Obscure Rails 3.1 asset pipeline feature messes with my head

For some time, I have been in the habit of appending a datestamp to my image assets whenever I update them. This is a low-tech, reliable cache-buster. For example, if I add a new icon to the sprite image “app-icons-20110901.png” (last edited 1 September 2011), I would change the name to “app-icons-20110909.png“, and change the matching CSS from

.test {
    background-image:url(/images/sprites/app-icons-20110901.png);
}

to

.test {
    background-image:url(/images/sprites/app-icons-20110909.png);
}

By changing the name of the file, I can guarantee that as soon as a browser gets the new CSS, there is no risk of it re-using an old version of the sprite file from cache. This works great on static sites that are updated rarely, and on sites where you haven’t gone to the trouble of implementing a more sophisticated system of (image) asset fingerprinting.

Rails 3.1 comes with fingerprinting baked in as part the new asset pipeline. Unfortunately, the asset pipelining breaks in the presence of my manual fingerprinting efforts. Rails refuses to serve up an image asset whose file name ends in a dash followed by more than 6 digits:

  • /app/assets/images/app-icons-2011.png is fine
  • /app/assets/images/app-icons-201109.png is fine
  • /app/assets/images/app-icons-2011090.png doesn’t work
  • /app/assets/images/app-icons-20110909.png doesn’t work

The error reported is a straightforward Routing Error:

No route matches [GET] "/assets/app-icons-20110909.png"

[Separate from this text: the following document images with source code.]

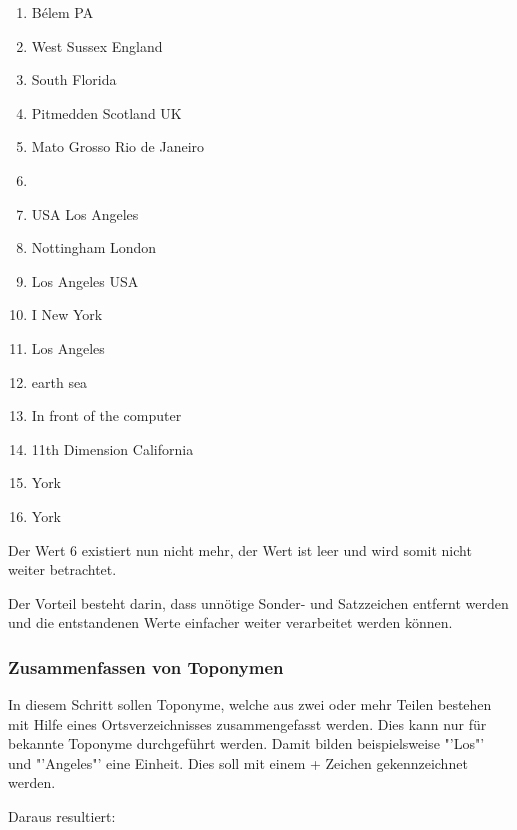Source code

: 				\begin{multicols}{2}
					\begin{enumerate}
						\item Bélem PA
						\item West Sussex England
						\item South Florida
						\item Pitmedden Scotland UK
						\item Mato Grosso Rio de Janeiro
						\item 
						\item USA Los Angeles
						\item Nottingham London
						\item Los Angeles USA
						\item I New York 
						\item Los Angeles
						\item earth sea
						\item In front of the computer
						\item 11th Dimension California
						\item York
						\item York
					\end{enumerate}
				\end{multicols}

				Der Wert 6 existiert nun nicht mehr, der Wert ist leer und wird somit nicht weiter betrachtet.

				Der Vorteil besteht darin, dass unnötige Sonder- und Satzzeichen entfernt werden und die entstandenen Werte einfacher weiter verarbeitet werden können.

			\subsubsection{Zusammenfassen von Toponymen}

				In diesem Schritt sollen Toponyme, welche aus zwei oder mehr Teilen bestehen mit Hilfe eines Ortsverzeichnisses zusammengefasst werden. 
				Dies kann nur für bekannte Toponyme durchgeführt werden.
				Damit bilden beispielsweise "'Los"' und "'Angeles"' eine Einheit. 
				Dies soll mit einem + Zeichen gekennzeichnet werden.

				Daraus resultiert:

So code like this in a stylesheet will not work:

/* application.css.erb */
.test {
    background-image:url(<%= asset_path 'sprites/app-icons-20110909.png' %>);
}

(Also, running bundle exec rake assets:precompile will not generate a matching MD5 fingerprinted image under /public for the affected file.)

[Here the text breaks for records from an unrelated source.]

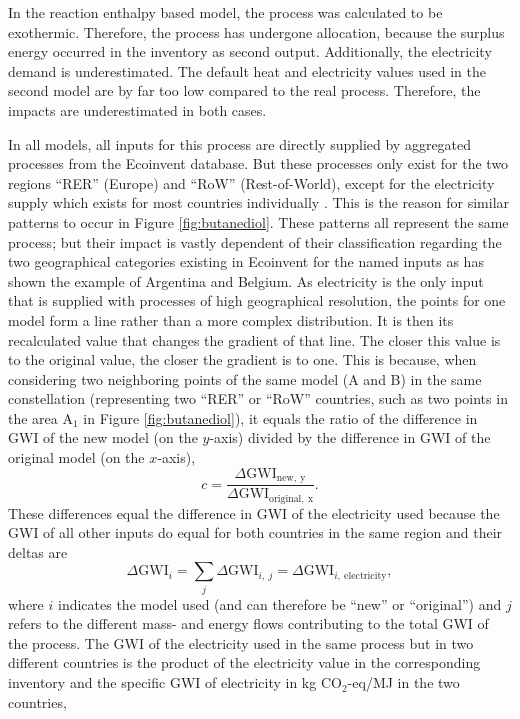 In the reaction enthalpy based model, the process was calculated to be exothermic. Therefore, the process has undergone allocation, because the surplus energy occurred in the inventory as second output. Additionally, the electricity demand is underestimated. The default heat and electricity values used in the second model are by far too low compared to the real process. Therefore, the impacts are underestimated in both cases.

In all models, all inputs for this process are directly supplied by aggregated  processes from the Ecoinvent database. But these processes only exist for the two regions ``RER'' (Europe) and ``RoW'' (Rest-of-World), except for the electricity supply which exists for most countries individually \cite{Ecoinvent.2020}. This is the reason for similar patterns to occur in Figure \ref{fig:butanediol}. These patterns all represent the same process; but their impact is vastly dependent of their classification regarding the two geographical categories existing in Ecoinvent for the named inputs as has shown the example of Argentina and Belgium. As electricity is the only input that is supplied with processes of high geographical resolution, the points for one model form a line rather than a more complex distribution. It is then its recalculated value that changes the gradient of that line. The closer this value is to the original value, the closer the gradient is to one. This is because, when considering two neighboring points of the same model (A and B) in the same constellation (representing two ``RER'' or ``RoW'' countries, such as two points in the area A$_1$ in Figure \ref{fig:butanediol}), it equals the ratio of the difference in GWI of the new model (on the $y$-axis) divided by the difference in GWI of the original model (on the $x$-axis),
$$
c = \frac{\Delta \mathrm{GWI}_\mathrm{new, \ y}}{\Delta \mathrm{GWI}_\mathrm{original, \ x}}.
$$
These differences equal the difference in GWI of the electricity used because the GWI of all other inputs do equal for both countries in the same region and their deltas are 
$$
\Delta \mathrm{GWI}_i = \sum_j \Delta \mathrm{GWI}_{i, \ j} = \Delta \mathrm{GWI}_{i, \ \mathrm{electricity}},
$$
where $i$ indicates the model used (and can therefore be ``new'' or ``original'') and $j$ refers to the different mass- and energy flows contributing to the total GWI of the process.
The GWI of the electricity used in the same process but in two different countries is the product of the electricity value in the corresponding inventory and the specific GWI of electricity in kg CO$_2$-eq/MJ in the two countries,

I haven’t gone into the source code to find out exactly where this happening (I think this all goes on under the hood in Sprockets rather than in Rails itself) but as the old joke goes, the solution is pretty simple:

Doctor, doctor! It hurts when I do this!

Well, stop doing that, then.

If you’re doing Rails 3.1, just let it take care of the fingerprinting, and everything will be fine.